Não acho que aí que esteja a diferença nao. Meu ponto é o de uma certa arrogância (não é o caso aqui, nem o do Marcelo, fiquemos claro) de um sentimento superior sobre os outros. Vou dar um exemplo distante aqui mesmo. Teve um show do midnight oil em que a pessoa que escreveu ficou o tempo todo menosprezando o que ele classificava de tiozão que queria ouvir as músicas clássicas da banda e ele fazendo referências a músicas lado b que parecia só ele conhecer e aí vem todo um esboço de eu estou no topo da montanha e vcs não. É disso que se trata. E quando alguém escreve assim não está falando de arte. Está pondo seus preconceitos e ares superiores pra fora. Recentemente alguém passou metade do texto sobre o kamasi Washington reclamando que o público não se comportava da maneira que ele achava que deveria se comportar. Isso não é sobre arte. É sobre uma certa arrogância de se sentir superior sobre as outras pessoas que tem maneiras diferentes de reagir ao mesmo som e o outro fica de fiscal de público. Vou dar outro exemplo, dessa vez ao contrário. Eu dava aula de jornalismo, e uma das disciplinas que ministrei foi a de jornalismo cultural. Num desses semestres peguei o texto do Mac,sobre o filme as pontes de Madison e disse pra turma: esse é um exemplo de texto crítico sobre um filme que merece ser chamado assim. Aí uma aluna depois de ler disse: professor, dá vontade de ver o filme depois desse texto. E eu disse: é isso. É isso. Então, o que eu defendo, até por já ter passado por todas essas armadilhas textuais de achar que estava fazendo crítica, mas no fundo, apenas estar sendo arrogante, que hoje aceito muito menos passivamente esses tipos de análise de alguma obra em que a pessoa fica mais desovando seus ares superiores do que outra coisa mais profunda. Por que gosto de ler os textos do Marcelo tanto quanto gostava de ler Ana Maria bahiana? Porque fogem disso (as vezes o Mac escorrega, mas ainda assim, sempre vale a pena). É apenas isso. Até por ser mais velho, Marcelo, acompanhei muito as revistas ali do final dos anos 70 e início dos anos 80. E desde lá já dava pra perceber que para cada Ana Maria bahiana tinha um APJ. Mas é isso, tô me estendendo além da conta, mas é que acaba sendo bacana poder conversar sobre isso tbm.

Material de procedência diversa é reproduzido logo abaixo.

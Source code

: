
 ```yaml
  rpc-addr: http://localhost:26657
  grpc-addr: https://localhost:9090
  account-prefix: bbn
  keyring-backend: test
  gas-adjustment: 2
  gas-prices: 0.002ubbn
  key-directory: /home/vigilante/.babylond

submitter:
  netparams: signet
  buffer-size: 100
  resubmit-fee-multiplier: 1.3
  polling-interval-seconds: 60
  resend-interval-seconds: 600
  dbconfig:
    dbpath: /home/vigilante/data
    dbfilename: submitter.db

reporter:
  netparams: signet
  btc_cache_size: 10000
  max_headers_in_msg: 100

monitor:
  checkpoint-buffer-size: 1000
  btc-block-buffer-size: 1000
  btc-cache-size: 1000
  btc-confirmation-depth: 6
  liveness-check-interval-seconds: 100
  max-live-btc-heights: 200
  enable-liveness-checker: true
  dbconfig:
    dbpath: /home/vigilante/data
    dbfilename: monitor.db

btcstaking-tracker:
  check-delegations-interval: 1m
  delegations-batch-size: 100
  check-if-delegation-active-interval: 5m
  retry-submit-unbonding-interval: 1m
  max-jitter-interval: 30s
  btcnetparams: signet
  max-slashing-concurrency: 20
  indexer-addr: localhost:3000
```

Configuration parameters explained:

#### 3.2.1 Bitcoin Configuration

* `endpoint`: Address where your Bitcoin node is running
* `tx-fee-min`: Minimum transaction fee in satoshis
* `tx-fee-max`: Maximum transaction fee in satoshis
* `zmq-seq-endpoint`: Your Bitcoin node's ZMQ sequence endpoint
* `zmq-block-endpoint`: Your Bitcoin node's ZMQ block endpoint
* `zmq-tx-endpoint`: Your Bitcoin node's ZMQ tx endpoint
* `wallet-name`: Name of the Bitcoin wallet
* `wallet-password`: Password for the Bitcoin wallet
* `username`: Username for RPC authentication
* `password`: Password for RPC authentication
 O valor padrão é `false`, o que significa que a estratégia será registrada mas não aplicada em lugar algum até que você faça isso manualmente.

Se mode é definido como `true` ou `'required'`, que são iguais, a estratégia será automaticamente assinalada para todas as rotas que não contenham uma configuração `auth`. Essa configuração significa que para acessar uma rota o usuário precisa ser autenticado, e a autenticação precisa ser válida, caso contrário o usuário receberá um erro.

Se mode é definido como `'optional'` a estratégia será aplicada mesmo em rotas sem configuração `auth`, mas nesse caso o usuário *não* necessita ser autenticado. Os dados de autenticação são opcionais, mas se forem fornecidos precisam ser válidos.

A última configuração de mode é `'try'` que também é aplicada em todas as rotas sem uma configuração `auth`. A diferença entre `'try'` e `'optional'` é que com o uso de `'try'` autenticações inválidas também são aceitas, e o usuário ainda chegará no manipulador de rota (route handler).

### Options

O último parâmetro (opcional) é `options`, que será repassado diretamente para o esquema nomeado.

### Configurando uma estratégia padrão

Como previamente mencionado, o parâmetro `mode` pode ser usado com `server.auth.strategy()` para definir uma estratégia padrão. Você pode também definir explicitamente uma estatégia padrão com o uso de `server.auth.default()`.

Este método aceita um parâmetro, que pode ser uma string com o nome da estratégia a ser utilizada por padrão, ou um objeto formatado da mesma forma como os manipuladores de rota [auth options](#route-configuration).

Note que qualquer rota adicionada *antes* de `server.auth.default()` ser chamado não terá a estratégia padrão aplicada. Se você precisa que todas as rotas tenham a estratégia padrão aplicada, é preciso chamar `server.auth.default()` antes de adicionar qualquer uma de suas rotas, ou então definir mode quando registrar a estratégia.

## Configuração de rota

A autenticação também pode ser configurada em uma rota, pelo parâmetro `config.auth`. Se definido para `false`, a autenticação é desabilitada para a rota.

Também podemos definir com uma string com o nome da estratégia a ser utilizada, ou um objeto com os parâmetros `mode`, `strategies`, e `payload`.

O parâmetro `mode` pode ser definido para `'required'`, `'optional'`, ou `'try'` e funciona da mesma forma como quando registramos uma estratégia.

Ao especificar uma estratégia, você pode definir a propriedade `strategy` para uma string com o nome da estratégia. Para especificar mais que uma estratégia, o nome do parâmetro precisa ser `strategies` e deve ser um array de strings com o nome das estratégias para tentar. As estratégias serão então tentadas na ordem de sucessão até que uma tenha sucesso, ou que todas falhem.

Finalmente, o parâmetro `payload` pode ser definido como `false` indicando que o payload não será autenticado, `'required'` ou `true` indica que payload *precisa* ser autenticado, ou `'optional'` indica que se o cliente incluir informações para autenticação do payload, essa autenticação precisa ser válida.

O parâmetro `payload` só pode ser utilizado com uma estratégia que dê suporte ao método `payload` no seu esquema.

Então, Ismael, a gente tem praticamente a mesma idade (tenho 55) e leu praticamente as mesmas revistas, mas observa as coisas de maneiras diferentes. Você se preocupa com o público enquanto eu me preocupo com o artista. Pra mim, a arte está no artista, e o público, a grande massa, é quase sempre massa de manobra consumindo marketing com rótulo de música pop. No caso do Midnight Oil, se bem me lembro, a questão do texto era mostrar como a banda havia sido absorvida pela indústria que ela tanto havia combatido, e para isso o autor elenca exemplos de um público que não soube se portar no evento; no caso do Kamasi, ainda mais delicado porque ele faz uma música que exige mais atenção, a conversação do público atrapalhou outras pessoas de absorverem o show. São dois casos que apoio veementemente quem escreveu, pois um show não acontece apenas no palco, ele acontece em um ambiente e sofre influencia desse ambiente. E tudo que influencia o show tem que estar no texto. Não a toa, não é apenas quando o público se porta de maneira errada que ele aparece nos textos. Você vai encontrar “o público cantou junto”, “se emocionou”, “fez coro” e etc… e tudo isso são respostas a um objeto cultural tanto quanto alguém gritar “gostosas” no show do Otoboke ou “gostoso” no show do Chico ou aplaudir o “Sem Anistia” no show do Gil e vaiar o “Fora Bolsonaro” no show do Roger Waters. Tudo precisa ser contextualizado porque, na maioria das vezes, que lê não estava no show. Ou não conhece o lado combativo dos primeiros anos do Midnight Oil, que foi deixado de lado para agradar determinado público. É uma conversa extensa, e cansativa, mas eu sempre vou defender o olhar crítico. O Scream & Yell nasceu com esse intuito lá em 1996 e eu me orgulho muito de, 30 anos depois, poder continuar mantendo uma liberdade editorial que me permite não agradar, se for o caso.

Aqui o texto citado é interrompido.